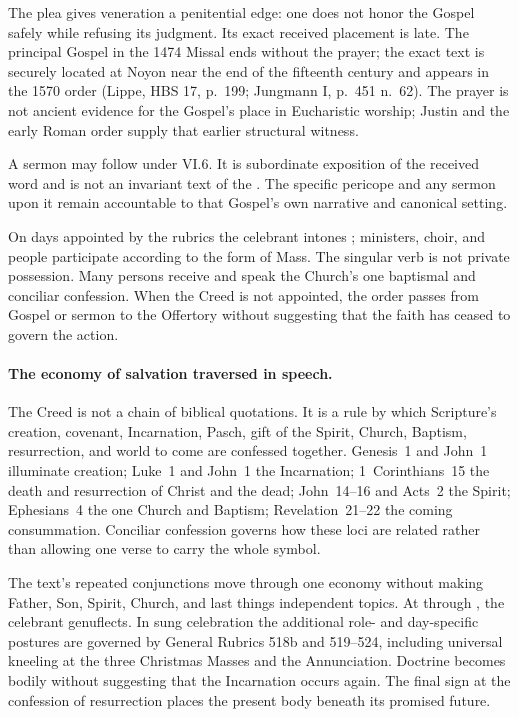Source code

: The plea  gives veneration a penitential edge: one does not honor the Gospel safely while refusing its judgment. Its exact received placement is late. The principal Gospel in the 1474 Missal ends without the prayer; the exact text is securely located at Noyon near the end of the fifteenth century and appears in the 1570 order (Lippe, HBS 17, p.~199; Jungmann I, p.~451 n.~62). The prayer is not ancient evidence for the Gospel's place in Eucharistic worship; Justin and the early Roman order supply that earlier structural witness.

A sermon may follow under  VI.6. It is subordinate exposition of the received word and is not an invariant text of the . The specific pericope and any sermon upon it remain accountable to that Gospel's own narrative and canonical setting.


On days appointed by the rubrics the celebrant intones ; ministers, choir, and people participate according to the form of Mass. The singular verb is not private possession. Many persons receive and speak the Church's one baptismal and conciliar confession. When the Creed is not appointed, the order passes from Gospel or sermon to the Offertory without suggesting that the faith has ceased to govern the action.

\paragraph{The economy of salvation traversed in speech.}
The Creed is not a chain of biblical quotations. It is a rule by which Scripture's creation, covenant, Incarnation, Pasch, gift of the Spirit, Church, Baptism, resurrection, and world to come are confessed together. Genesis~1 and John~1 illuminate creation; Luke~1 and John~1 the Incarnation; 1~Corinthians~15 the death and resurrection of Christ and the dead; John~14--16 and Acts~2 the Spirit; Ephesians~4 the one Church and Baptism; Revelation~21--22 the coming consummation. Conciliar confession governs how these loci are related rather than allowing one verse to carry the whole symbol.

The text's repeated conjunctions move through one economy without making Father, Son, Spirit, Church, and last things independent topics. At  through , the celebrant genuflects. In sung celebration the additional role- and day-specific postures are governed by General Rubrics 518b and 519--524, including universal kneeling at the three Christmas Masses and the Annunciation. Doctrine becomes bodily without suggesting that the Incarnation occurs again. The final sign at the confession of resurrection places the present body beneath its promised future.

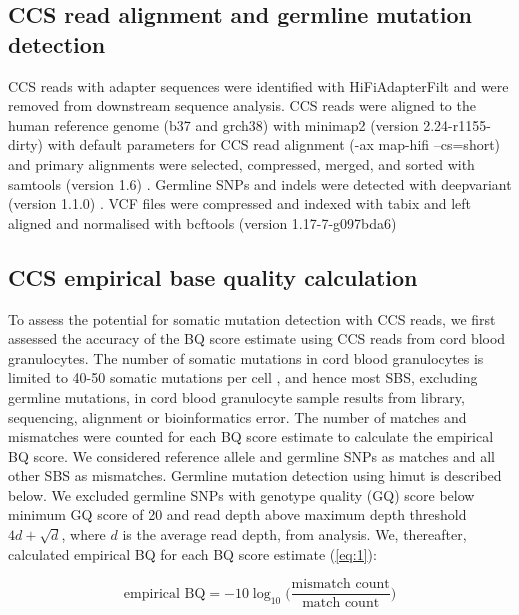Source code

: \subsection{CCS read alignment and germline mutation detection}
CCS reads with adapter sequences were identified with HiFiAdapterFilt \cite{Sim2022-pi} and were removed from downstream sequence analysis. CCS reads were aligned to the human reference genome (b37 and grch38) with minimap2 (version 2.24-r1155-dirty) with default parameters for CCS read alignment (-ax map-hifi --cs=short) \cite{Li2018-am} and primary alignments were selected, compressed, merged, and sorted with samtools (version 1.6) \cite{Li2009-qp}. Germline SNPs and indels were detected with deepvariant (version 1.1.0) \cite{Poplin2018-ub}. VCF files were compressed and indexed with tabix \cite{Li2011-zj} and left aligned and normalised with bcftools (version 1.17-7-g097bda6) \cite{Li2011-ag}

\subsection{CCS empirical base quality calculation}

To assess the potential for somatic mutation detection with CCS reads, we first assessed the accuracy of the BQ score estimate using CCS reads from cord blood granulocytes. The number of somatic mutations in cord blood granulocytes is limited to 40-50 somatic mutations per cell \cite{Osorio2018-mh}, and hence most SBS, excluding germline mutations, in cord blood granulocyte sample results from library, sequencing, alignment or bioinformatics error. The number of matches and mismatches were counted for each BQ score estimate to calculate the empirical BQ score. We considered reference allele and germline SNPs as matches and all other SBS as mismatches. Germline mutation detection using himut is described below. We excluded germline SNPs with genotype quality (GQ) score below minimum GQ score of 20 and read depth above maximum depth threshold $4d + \sqrt{d}$, where $d$ is the average read depth, from analysis. We, thereafter, calculated empirical BQ for each BQ score estimate (\ref{eq:1}): 

\begin{equation} \label{eq:1}
\text{empirical BQ} = -10\log_{10} \Big( \frac{\text{mismatch count}}{\text{match count}} \Big)
\end{equation}


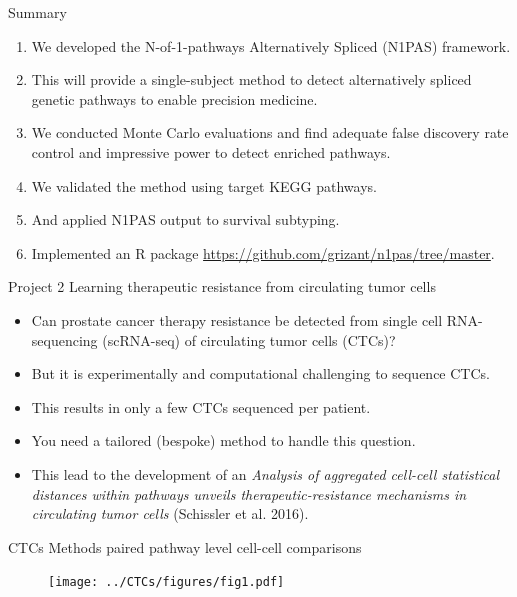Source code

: \documentclass[ignorenonframetext,aspectratio=169,]{beamer}
\begin{document}
\begin{frame}{%
\protect\hypertarget{summary}{%
Summary}}

\begin{enumerate}
        \setlength\itemsep{1em}
  \item We developed the N-of-1-pathways Alternatively Spliced (N1PAS) framework.
    \item This will provide a single-subject method to detect alternatively spliced genetic pathways to enable precision medicine.
    \item We conducted Monte Carlo evaluations and find adequate false discovery rate control and impressive power to detect enriched pathways.
    \item We validated the method using target KEGG pathways.
    \item And applied N1PAS output to survival subtyping.
    \item Implemented an R package \url{https://github.com/grizant/n1pas/tree/master}.
  \end{enumerate}

\end{frame}

\begin{frame}{%
\protect\hypertarget{project-2-learning-therapeutic-resistance-from-circulating-tumor-cells}{%
Project 2 Learning therapeutic resistance from circulating tumor cells}}

\begin{itemize}
\item
  Can prostate cancer therapy resistance be detected from single cell
  RNA-sequencing (scRNA-seq) of circulating tumor cells (CTCs)?
\item
  But it is experimentally and computational challenging to sequence
  CTCs.
\item
  This results in only a few CTCs sequenced per patient.
\item
  You need a tailored (bespoke) method to handle this question.
\item
  This lead to the development of an \emph{Analysis of aggregated
  cell-cell statistical distances within pathways unveils
  therapeutic-resistance mechanisms in circulating tumor cells}
  (Schissler et al. 2016).
\end{itemize}

\end{frame}

\begin{frame}{%
\protect\hypertarget{ctcs-methods-paired-pathway-level-cell-cell-comparisons}{%
CTCs Methods paired pathway level cell-cell comparisons}}

\begin{figure}[htb]
  \centering \texttt{[image: ../CTCs/figures/fig1.pdf]}
\end{figure}

\end{frame}
\end{document}
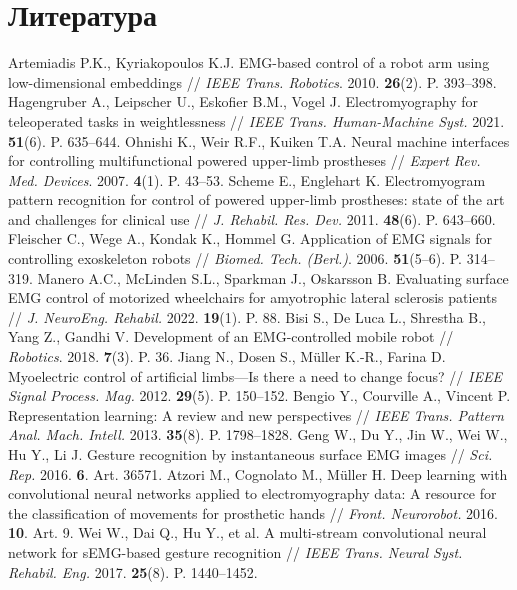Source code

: \documentclass[12pt,a4paper]{article}
\begin{document}
\section*{Литература}
\begin{thebibliography}{99}
 Artemiadis P.K., Kyriakopoulos K.J. EMG-based control of a robot arm using low-dimensional embeddings // \textit{IEEE Trans. Robotics}. 2010. \textbf{26}(2). P. 393–398.
 Hagengruber A., Leipscher U., Eskofier B.M., Vogel J. Electromyography for teleoperated tasks in weightlessness // \textit{IEEE Trans. Human-Machine Syst.} 2021. \textbf{51}(6). P. 635–644.
 Ohnishi K., Weir R.F., Kuiken T.A. Neural machine interfaces for controlling multifunctional powered upper-limb prostheses // \textit{Expert Rev. Med. Devices}. 2007. \textbf{4}(1). P. 43–53.
 Scheme E., Englehart K. Electromyogram pattern recognition for control of powered upper-limb prostheses: state of the art and challenges for clinical use // \textit{J. Rehabil. Res. Dev.} 2011. \textbf{48}(6). P. 643–660.
 Fleischer C., Wege A., Kondak K., Hommel G. Application of EMG signals for controlling exoskeleton robots // \textit{Biomed. Tech. (Berl.)}. 2006. \textbf{51}(5–6). P. 314–319.
 Manero A.C., McLinden S.L., Sparkman J., Oskarsson B. Evaluating surface EMG control of motorized wheelchairs for amyotrophic lateral sclerosis patients // \textit{J. NeuroEng. Rehabil.} 2022. \textbf{19}(1). P. 88.
 Bisi S., De Luca L., Shrestha B., Yang Z., Gandhi V. Development of an EMG-controlled mobile robot // \textit{Robotics}. 2018. \textbf{7}(3). P. 36.
 Jiang N., Dosen S., Müller K.-R., Farina D. Myoelectric control of artificial limbs—Is there a need to change focus? // \textit{IEEE Signal Process. Mag.} 2012. \textbf{29}(5). P. 150–152.
 Bengio Y., Courville A., Vincent P. Representation learning: A review and new perspectives // \textit{IEEE Trans. Pattern Anal. Mach. Intell.} 2013. \textbf{35}(8). P. 1798–1828.
 Geng W., Du Y., Jin W., Wei W., Hu Y., Li J. Gesture recognition by instantaneous surface EMG images // \textit{Sci. Rep.} 2016. \textbf{6}. Art. 36571.
 Atzori M., Cognolato M., Müller H. Deep learning with convolutional neural networks applied to electromyography data: A resource for the classification of movements for prosthetic hands // \textit{Front. Neurorobot.} 2016. \textbf{10}. Art. 9.
 Wei W., Dai Q., Hu Y., et al. A multi-stream convolutional neural network for sEMG-based gesture recognition // \textit{IEEE Trans. Neural Syst. Rehabil. Eng.} 2017. \textbf{25}(8). P. 1440–1452.

\end{thebibliography}
\end{document}
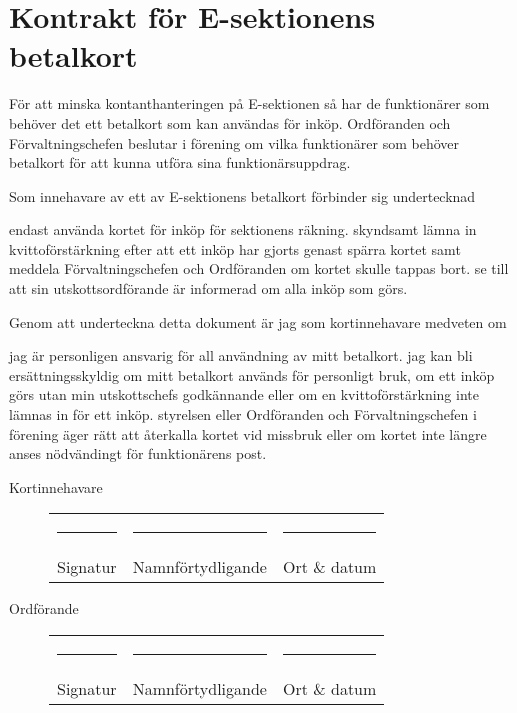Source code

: \documentclass[10pt]{article}
\def\doctitle{Kontrakt för E-sektionens betalkort}
\begin{document}
\section*{\doctitle}

För att minska kontanthanteringen på E-sektionen så har de funktionärer som behöver det ett betalkort som kan användas för inköp. Ordföranden och Förvaltningschefen beslutar i förening om vilka funktionärer som behöver betalkort för att kunna utföra sina funktionärsuppdrag.

Som innehavare av ett av E-sektionens betalkort förbinder sig undertecknad

\begin{attsatser}
\att endast använda kortet för inköp för sektionens räkning.
\att skyndsamt lämna in kvittoförstärkning efter att ett inköp har gjorts
\att genast spärra kortet samt meddela Förvaltningschefen och Ordföranden om kortet skulle tappas bort.
\att se till att sin utskottsordförande är informerad om alla inköp som görs.
\end{attsatser}

Genom att underteckna detta dokument är jag som kortinnehavare medveten om
\begin{attsatser}
\att jag är personligen ansvarig för all användning av mitt betalkort.
\att jag kan bli ersättningsskyldig om mitt betalkort används för personligt bruk, om ett inköp görs utan min utskottschefs godkännande eller om en kvittoförstärkning inte lämnas in för ett inköp.
\att styrelsen eller Ordföranden och Förvaltningschefen i förening äger rätt att återkalla kortet vid missbruk eller om kortet inte längre anses nödvändingt för funktionärens post.
\end{attsatser}

\vspace*{\fill}
Kortinnehavare
\vspace*{10mm}
\begin{figure}[H]
\begin{tabularx}{\textwidth}{p{} p{} p{}}
    \rule{0.3\textwidth}{0.4pt} &
    \rule{0.3\textwidth}{0.4pt} &
    \rule{0.3\textwidth}{0.4pt} \\
    Signatur &
    Namnförtydligande &
    Ort \& datum \\
\end{tabularx}
\end{figure}

Ordförande
\vspace*{10mm}
\begin{figure}[H]
\begin{tabularx}{\textwidth}{p{} p{} p{}}
    \rule{0.3\textwidth}{0.4pt} &
    \rule{0.3\textwidth}{0.4pt} &
    \rule{0.3\textwidth}{0.4pt} \\
    Signatur &
    Namnförtydligande &
    Ort \& datum \\
\end{tabularx}
\end{figure}
\end{document}
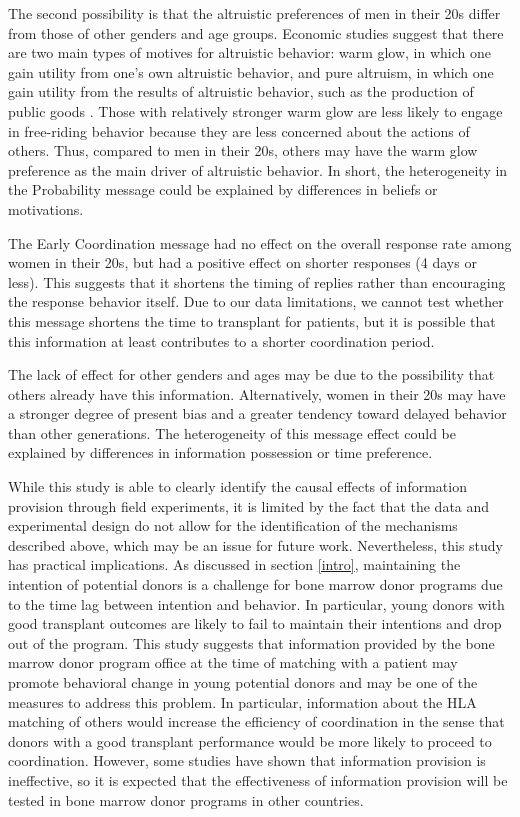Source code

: \documentclass[
]{article}
\begin{document}
The second possibility is that the altruistic preferences of men in their 20s differ from those of other genders and age groups. Economic studies suggest that there are two main types of motives for altruistic behavior: warm glow, in which one gain utility from one's own altruistic behavior, and pure altruism, in which one gain utility from the results of altruistic behavior, such as the production of public goods \citep{Andreoni1990}. Those with relatively stronger warm glow are less likely to engage in free-riding behavior because they are less concerned about the actions of others. Thus, compared to men in their 20s, others may have the warm glow preference as the main driver of altruistic behavior. In short, the heterogeneity in the Probability message could be explained by differences in beliefs or motivations.

The Early Coordination message had no effect on the overall response rate among women in their 20s, but had a positive effect on shorter responses (4 days or less). This suggests that it shortens the timing of replies rather than encouraging the response behavior itself. Due to our data limitations, we cannot test whether this message shortens the time to transplant for patients, but it is possible that this information at least contributes to a shorter coordination period.

The lack of effect for other genders and ages may be due to the possibility that others already have this information. Alternatively, women in their 20s may have a stronger degree of present bias and a greater tendency toward delayed behavior than other generations. The heterogeneity of this message effect could be explained by differences in information possession or time preference.

While this study is able to clearly identify the causal effects of information provision through field experiments, it is limited by the fact that the data and experimental design do not allow for the identification of the mechanisms described above, which may be an issue for future work. Nevertheless, this study has practical implications. As discussed in section \ref{intro}, maintaining the intention of potential donors is a challenge for bone marrow donor programs due to the time lag between intention and behavior. In particular, young donors with good transplant outcomes are likely to fail to maintain their intentions and drop out of the program. This study suggests that information provided by the bone marrow donor program office at the time of matching with a patient may promote behavioral change in young potential donors and may be one of the measures to address this problem. In particular, information about the HLA matching of others would increase the efficiency of coordination in the sense that donors with a good transplant performance would be more likely to proceed to coordination. However, some studies \citep[e.g.][]{Switzer2018} have shown that information provision is ineffective, so it is expected that the effectiveness of information provision will be tested in bone marrow donor programs in other countries.
\end{document}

*PROBLEM DETAILS*: What you return must match the lines from the top of the data through the line with "earlier structural witness." exactly, with the pictures removed.

*REPLY*:
Source code

: The plea  gives veneration a penitential edge: one does not honor the Gospel safely while refusing its judgment. Its exact received placement is late. The principal Gospel in the 1474 Missal ends without the prayer; the exact text is securely located at Noyon near the end of the fifteenth century and appears in the 1570 order (Lippe, HBS 17, p.~199; Jungmann I, p.~451 n.~62). The prayer is not ancient evidence for the Gospel's place in Eucharistic worship; Justin and the early Roman order supply that earlier structural witness.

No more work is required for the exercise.